==== RECORDS PROVIDED

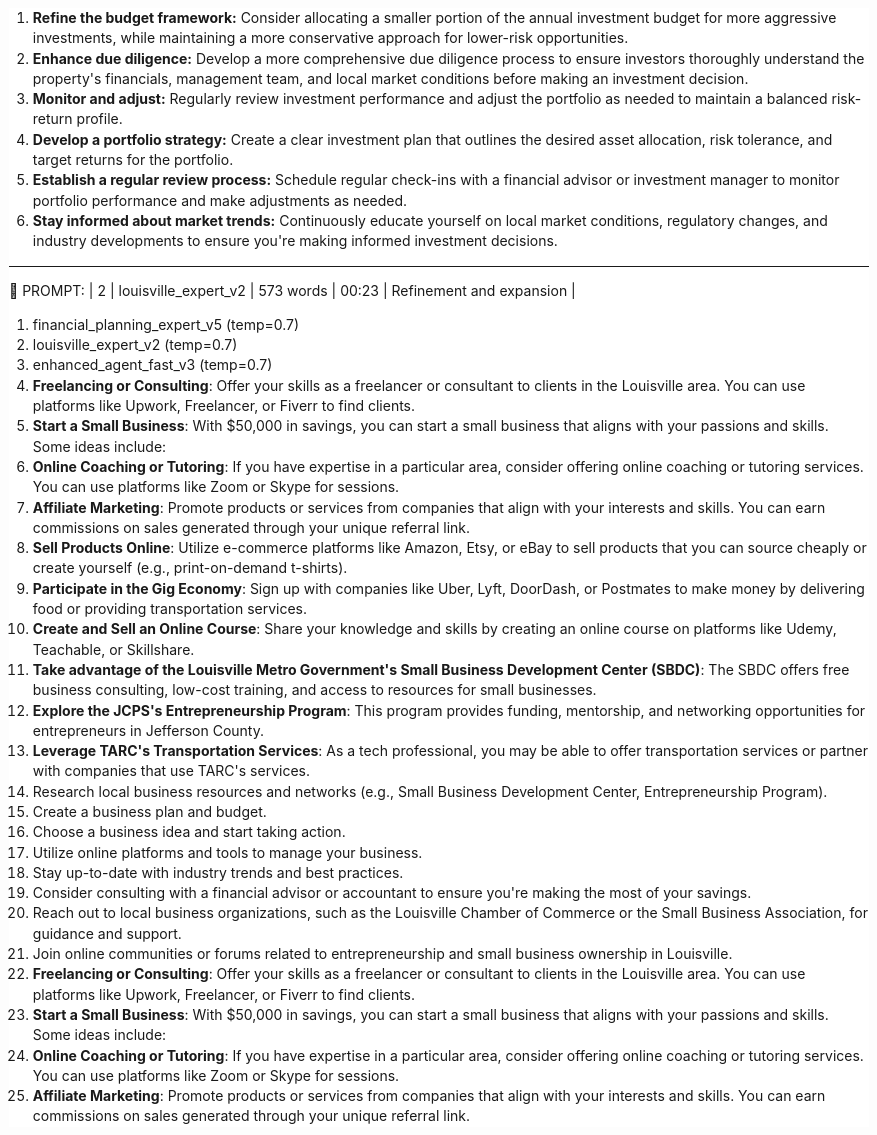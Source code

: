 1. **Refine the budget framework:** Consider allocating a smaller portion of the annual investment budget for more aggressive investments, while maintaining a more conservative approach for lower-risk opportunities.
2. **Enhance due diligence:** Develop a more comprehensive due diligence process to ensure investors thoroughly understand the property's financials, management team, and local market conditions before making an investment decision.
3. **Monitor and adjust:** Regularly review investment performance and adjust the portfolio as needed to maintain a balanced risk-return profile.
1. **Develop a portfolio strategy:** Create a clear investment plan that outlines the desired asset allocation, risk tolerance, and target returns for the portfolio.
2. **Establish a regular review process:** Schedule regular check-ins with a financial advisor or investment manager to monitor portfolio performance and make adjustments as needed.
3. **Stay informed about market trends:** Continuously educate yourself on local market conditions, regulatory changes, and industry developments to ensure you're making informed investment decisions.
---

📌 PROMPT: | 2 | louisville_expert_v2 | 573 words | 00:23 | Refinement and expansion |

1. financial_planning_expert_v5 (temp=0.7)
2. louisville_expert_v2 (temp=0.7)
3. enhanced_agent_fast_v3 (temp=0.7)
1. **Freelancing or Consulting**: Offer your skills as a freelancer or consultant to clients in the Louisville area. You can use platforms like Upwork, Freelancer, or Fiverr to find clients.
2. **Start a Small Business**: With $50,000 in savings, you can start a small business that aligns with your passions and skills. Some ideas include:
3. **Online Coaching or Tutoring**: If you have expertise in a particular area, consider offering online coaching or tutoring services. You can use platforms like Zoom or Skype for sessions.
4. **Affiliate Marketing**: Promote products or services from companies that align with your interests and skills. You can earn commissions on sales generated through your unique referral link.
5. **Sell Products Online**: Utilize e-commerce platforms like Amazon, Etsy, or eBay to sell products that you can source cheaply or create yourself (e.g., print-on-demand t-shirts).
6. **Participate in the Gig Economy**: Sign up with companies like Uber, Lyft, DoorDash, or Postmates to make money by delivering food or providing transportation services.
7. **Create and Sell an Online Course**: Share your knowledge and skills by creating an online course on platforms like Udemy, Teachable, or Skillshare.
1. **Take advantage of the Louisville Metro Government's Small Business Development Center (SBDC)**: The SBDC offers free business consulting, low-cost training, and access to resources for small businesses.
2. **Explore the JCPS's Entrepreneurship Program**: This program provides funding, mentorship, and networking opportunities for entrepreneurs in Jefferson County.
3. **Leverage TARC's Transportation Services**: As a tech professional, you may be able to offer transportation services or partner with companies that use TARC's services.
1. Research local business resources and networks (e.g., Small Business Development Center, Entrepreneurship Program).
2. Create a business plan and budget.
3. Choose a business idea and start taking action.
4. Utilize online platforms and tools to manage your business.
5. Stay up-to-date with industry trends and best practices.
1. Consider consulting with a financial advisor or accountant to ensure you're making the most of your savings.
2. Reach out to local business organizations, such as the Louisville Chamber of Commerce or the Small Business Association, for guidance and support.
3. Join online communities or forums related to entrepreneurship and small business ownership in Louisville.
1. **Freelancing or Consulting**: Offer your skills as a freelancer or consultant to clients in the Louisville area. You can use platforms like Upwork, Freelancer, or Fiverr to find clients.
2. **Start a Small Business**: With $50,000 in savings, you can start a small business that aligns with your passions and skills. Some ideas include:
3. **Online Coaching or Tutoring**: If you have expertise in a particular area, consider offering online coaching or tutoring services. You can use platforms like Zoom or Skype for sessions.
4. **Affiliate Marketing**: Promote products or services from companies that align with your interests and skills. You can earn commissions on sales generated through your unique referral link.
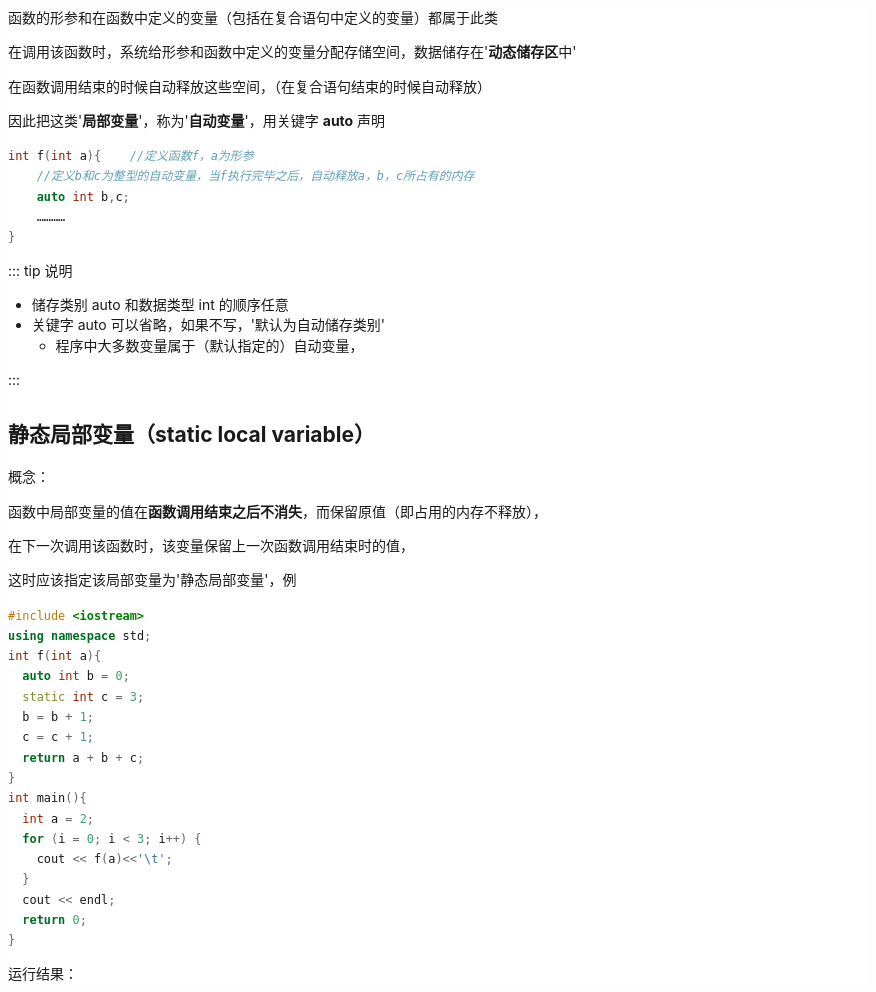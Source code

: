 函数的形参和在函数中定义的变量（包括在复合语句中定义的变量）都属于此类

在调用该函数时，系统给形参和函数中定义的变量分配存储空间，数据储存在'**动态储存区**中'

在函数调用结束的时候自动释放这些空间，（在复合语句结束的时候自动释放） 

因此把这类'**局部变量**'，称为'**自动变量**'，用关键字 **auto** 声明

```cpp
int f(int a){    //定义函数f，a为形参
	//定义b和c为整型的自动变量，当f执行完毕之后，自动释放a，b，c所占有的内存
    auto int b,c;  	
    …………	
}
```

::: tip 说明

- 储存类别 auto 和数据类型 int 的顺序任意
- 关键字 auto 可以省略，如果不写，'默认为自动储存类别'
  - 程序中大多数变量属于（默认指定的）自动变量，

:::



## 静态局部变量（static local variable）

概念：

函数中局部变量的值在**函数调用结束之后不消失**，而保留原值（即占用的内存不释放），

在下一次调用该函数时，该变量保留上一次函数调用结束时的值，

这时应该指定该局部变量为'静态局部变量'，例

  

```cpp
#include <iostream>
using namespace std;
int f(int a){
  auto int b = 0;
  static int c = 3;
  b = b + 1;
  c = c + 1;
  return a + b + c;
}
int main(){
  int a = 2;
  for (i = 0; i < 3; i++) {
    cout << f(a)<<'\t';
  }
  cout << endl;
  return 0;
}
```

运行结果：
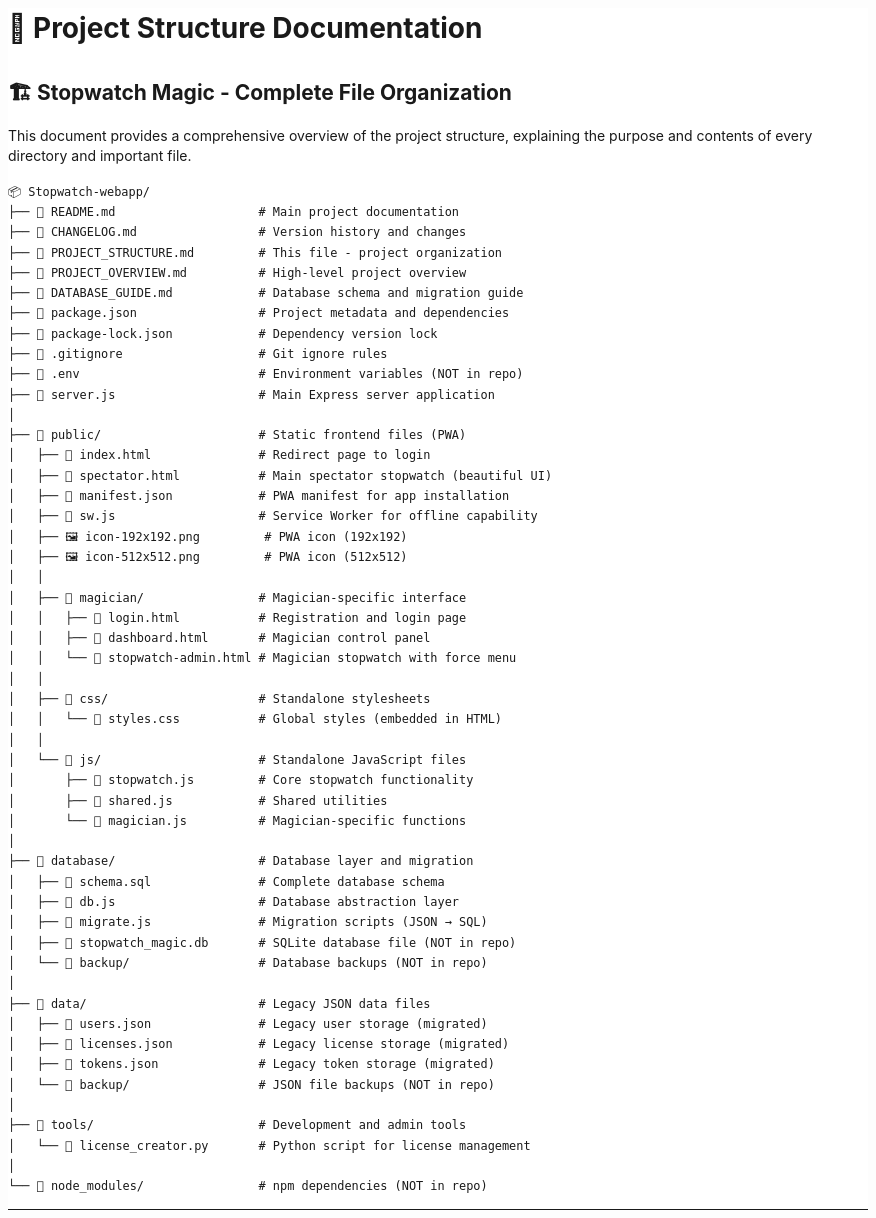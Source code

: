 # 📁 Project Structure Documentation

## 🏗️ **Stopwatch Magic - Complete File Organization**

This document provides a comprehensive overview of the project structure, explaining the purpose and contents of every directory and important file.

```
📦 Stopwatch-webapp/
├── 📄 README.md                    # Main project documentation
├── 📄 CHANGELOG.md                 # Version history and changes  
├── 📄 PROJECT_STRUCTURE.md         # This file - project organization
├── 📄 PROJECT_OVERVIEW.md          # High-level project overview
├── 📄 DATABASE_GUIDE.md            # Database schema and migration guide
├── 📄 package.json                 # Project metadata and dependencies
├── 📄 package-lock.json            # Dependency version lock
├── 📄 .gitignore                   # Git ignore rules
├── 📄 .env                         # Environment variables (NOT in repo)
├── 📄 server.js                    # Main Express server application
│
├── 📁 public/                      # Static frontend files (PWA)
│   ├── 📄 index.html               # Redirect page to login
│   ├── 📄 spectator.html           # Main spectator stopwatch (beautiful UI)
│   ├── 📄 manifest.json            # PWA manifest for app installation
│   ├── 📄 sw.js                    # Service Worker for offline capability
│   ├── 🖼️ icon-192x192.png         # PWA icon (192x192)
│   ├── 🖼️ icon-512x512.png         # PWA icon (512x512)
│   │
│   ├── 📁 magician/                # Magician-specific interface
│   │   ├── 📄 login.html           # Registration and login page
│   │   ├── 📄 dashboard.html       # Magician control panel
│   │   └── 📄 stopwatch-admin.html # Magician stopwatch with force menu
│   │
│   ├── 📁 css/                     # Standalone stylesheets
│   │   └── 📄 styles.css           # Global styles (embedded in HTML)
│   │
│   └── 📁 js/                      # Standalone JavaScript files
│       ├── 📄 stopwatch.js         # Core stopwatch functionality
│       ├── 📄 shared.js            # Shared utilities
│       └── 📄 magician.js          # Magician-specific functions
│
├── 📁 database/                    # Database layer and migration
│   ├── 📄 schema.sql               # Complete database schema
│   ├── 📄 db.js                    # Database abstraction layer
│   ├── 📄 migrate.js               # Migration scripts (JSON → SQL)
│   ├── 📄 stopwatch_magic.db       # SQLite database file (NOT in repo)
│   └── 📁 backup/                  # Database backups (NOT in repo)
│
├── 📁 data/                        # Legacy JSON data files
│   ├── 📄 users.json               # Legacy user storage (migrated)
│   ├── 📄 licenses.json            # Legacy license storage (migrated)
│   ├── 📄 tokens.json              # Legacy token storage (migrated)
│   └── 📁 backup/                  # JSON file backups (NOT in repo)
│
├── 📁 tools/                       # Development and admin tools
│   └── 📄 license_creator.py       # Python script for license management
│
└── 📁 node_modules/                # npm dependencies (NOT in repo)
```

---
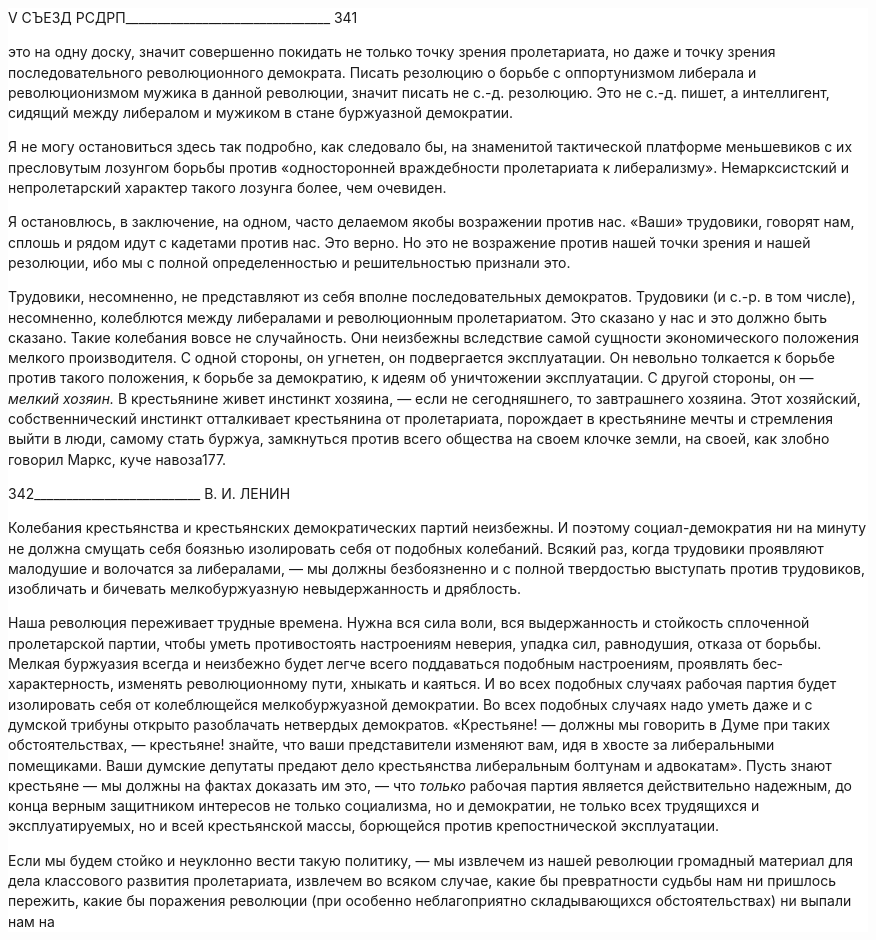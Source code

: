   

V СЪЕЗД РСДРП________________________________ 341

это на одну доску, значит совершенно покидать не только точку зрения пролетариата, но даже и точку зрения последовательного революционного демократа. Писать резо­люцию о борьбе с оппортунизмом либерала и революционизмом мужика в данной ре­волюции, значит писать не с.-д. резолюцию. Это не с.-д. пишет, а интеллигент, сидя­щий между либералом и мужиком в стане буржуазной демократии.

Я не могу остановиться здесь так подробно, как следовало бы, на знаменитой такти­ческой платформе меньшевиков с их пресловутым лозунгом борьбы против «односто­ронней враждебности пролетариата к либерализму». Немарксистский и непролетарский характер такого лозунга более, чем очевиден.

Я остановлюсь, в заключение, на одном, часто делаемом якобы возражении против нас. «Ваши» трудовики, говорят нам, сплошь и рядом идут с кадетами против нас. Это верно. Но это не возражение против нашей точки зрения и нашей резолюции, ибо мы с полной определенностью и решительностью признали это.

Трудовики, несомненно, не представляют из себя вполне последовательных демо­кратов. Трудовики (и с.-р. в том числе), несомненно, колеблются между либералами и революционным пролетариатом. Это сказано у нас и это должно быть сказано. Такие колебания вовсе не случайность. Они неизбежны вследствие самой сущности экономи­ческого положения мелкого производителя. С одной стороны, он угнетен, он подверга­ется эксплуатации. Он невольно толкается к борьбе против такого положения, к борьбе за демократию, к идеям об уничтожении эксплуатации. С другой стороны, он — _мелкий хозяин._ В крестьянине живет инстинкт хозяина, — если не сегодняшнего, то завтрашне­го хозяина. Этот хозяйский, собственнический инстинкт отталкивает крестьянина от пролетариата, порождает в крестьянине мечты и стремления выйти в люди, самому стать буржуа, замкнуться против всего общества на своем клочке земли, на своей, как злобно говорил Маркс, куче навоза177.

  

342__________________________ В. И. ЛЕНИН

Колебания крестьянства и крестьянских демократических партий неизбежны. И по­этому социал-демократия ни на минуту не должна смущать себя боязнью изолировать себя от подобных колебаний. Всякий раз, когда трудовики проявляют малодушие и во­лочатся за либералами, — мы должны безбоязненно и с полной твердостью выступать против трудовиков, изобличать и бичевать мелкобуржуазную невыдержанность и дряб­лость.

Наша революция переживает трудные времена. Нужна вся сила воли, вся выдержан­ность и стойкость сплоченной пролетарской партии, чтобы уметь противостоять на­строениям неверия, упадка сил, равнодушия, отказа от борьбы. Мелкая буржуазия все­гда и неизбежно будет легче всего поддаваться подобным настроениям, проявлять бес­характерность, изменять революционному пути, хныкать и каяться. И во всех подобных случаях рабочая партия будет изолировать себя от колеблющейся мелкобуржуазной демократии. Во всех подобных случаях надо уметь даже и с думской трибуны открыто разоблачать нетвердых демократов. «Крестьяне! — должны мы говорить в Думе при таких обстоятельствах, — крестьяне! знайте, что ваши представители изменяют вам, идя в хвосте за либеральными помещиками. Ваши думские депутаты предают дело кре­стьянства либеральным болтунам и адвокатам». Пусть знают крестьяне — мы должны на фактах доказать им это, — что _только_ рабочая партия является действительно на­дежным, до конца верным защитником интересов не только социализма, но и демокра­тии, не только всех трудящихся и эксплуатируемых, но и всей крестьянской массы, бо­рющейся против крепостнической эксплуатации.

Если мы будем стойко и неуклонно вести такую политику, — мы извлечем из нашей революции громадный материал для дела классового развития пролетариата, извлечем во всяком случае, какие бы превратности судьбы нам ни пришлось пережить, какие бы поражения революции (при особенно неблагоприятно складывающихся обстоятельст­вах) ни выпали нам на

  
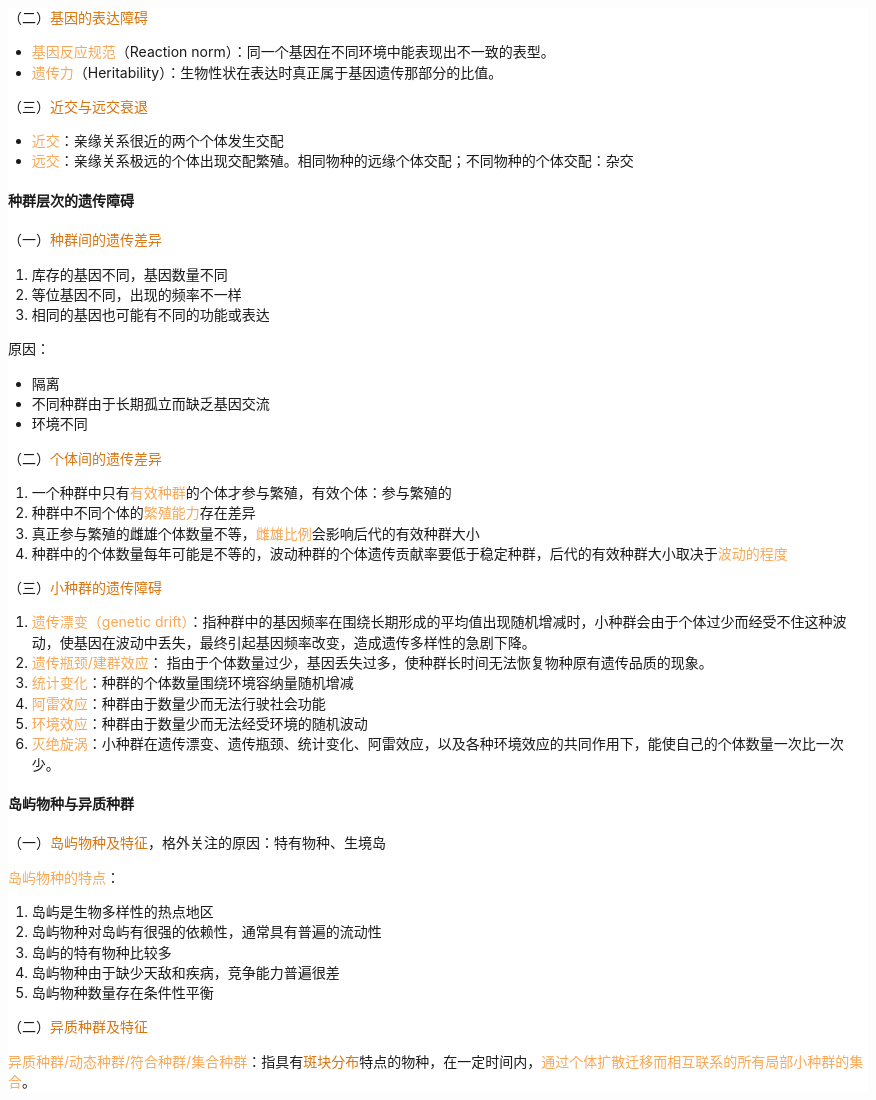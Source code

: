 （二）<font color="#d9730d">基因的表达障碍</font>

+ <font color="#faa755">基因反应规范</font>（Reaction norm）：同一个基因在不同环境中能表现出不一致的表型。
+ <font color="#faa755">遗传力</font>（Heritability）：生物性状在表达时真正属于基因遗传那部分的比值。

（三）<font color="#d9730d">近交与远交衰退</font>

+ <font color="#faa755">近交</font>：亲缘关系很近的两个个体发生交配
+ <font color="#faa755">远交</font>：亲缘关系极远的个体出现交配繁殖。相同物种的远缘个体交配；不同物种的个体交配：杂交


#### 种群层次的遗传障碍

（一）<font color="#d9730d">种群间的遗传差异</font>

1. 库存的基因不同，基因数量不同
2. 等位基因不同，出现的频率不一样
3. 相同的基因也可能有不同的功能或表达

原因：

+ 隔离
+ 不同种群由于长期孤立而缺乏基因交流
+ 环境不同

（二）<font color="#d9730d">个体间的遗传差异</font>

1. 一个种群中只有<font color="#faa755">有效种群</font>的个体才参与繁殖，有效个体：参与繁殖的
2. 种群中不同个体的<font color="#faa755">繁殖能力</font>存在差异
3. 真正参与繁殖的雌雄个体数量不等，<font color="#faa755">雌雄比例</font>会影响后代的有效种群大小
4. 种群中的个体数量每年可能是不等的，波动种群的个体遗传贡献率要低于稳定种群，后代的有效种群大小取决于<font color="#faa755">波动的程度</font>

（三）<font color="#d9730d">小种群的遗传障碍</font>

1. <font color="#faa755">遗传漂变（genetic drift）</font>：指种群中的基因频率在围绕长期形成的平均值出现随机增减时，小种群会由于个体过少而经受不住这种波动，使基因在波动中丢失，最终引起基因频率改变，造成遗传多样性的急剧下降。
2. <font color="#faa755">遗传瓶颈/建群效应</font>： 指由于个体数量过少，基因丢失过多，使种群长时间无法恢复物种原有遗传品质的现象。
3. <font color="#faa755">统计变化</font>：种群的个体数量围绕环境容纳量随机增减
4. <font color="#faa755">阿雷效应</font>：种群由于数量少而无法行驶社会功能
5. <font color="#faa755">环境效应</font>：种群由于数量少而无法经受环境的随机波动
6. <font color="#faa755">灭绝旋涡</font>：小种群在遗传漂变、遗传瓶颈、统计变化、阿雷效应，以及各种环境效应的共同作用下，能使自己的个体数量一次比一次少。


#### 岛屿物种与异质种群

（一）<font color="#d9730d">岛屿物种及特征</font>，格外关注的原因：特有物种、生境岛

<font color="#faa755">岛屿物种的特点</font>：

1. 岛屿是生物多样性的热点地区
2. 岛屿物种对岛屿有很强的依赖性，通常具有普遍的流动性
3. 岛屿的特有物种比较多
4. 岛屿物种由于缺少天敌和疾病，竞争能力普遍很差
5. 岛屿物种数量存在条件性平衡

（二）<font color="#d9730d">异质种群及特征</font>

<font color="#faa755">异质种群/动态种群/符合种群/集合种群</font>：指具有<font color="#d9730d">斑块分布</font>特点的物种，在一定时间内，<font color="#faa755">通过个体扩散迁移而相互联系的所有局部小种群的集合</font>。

========

*GOAL OF THE EXERCISE:* Above are the records. Copy the lines beginning at the one that has "Я не могу остановиться" and ending with the one that has "Колебания крестьянства и", unchanged.

*ANSWER TO THE PROBLEM:*
Я не могу остановиться здесь так подробно, как следовало бы, на знаменитой такти­ческой платформе меньшевиков с их пресловутым лозунгом борьбы против «односто­ронней враждебности пролетариата к либерализму». Немарксистский и непролетарский характер такого лозунга более, чем очевиден.

Я остановлюсь, в заключение, на одном, часто делаемом якобы возражении против нас. «Ваши» трудовики, говорят нам, сплошь и рядом идут с кадетами против нас. Это верно. Но это не возражение против нашей точки зрения и нашей резолюции, ибо мы с полной определенностью и решительностью признали это.

Трудовики, несомненно, не представляют из себя вполне последовательных демо­кратов. Трудовики (и с.-р. в том числе), несомненно, колеблются между либералами и революционным пролетариатом. Это сказано у нас и это должно быть сказано. Такие колебания вовсе не случайность. Они неизбежны вследствие самой сущности экономи­ческого положения мелкого производителя. С одной стороны, он угнетен, он подверга­ется эксплуатации. Он невольно толкается к борьбе против такого положения, к борьбе за демократию, к идеям об уничтожении эксплуатации. С другой стороны, он — _мелкий хозяин._ В крестьянине живет инстинкт хозяина, — если не сегодняшнего, то завтрашне­го хозяина. Этот хозяйский, собственнический инстинкт отталкивает крестьянина от пролетариата, порождает в крестьянине мечты и стремления выйти в люди, самому стать буржуа, замкнуться против всего общества на своем клочке земли, на своей, как злобно говорил Маркс, куче навоза177.

  

342__________________________ В. И. ЛЕНИН

Колебания крестьянства и крестьянских демократических партий неизбежны. И по­этому социал-демократия ни на минуту не должна смущать себя боязнью изолировать себя от подобных колебаний. Всякий раз, когда трудовики проявляют малодушие и во­лочатся за либералами, — мы должны безбоязненно и с полной твердостью выступать против трудовиков, изобличать и бичевать мелкобуржуазную невыдержанность и дряб­лость.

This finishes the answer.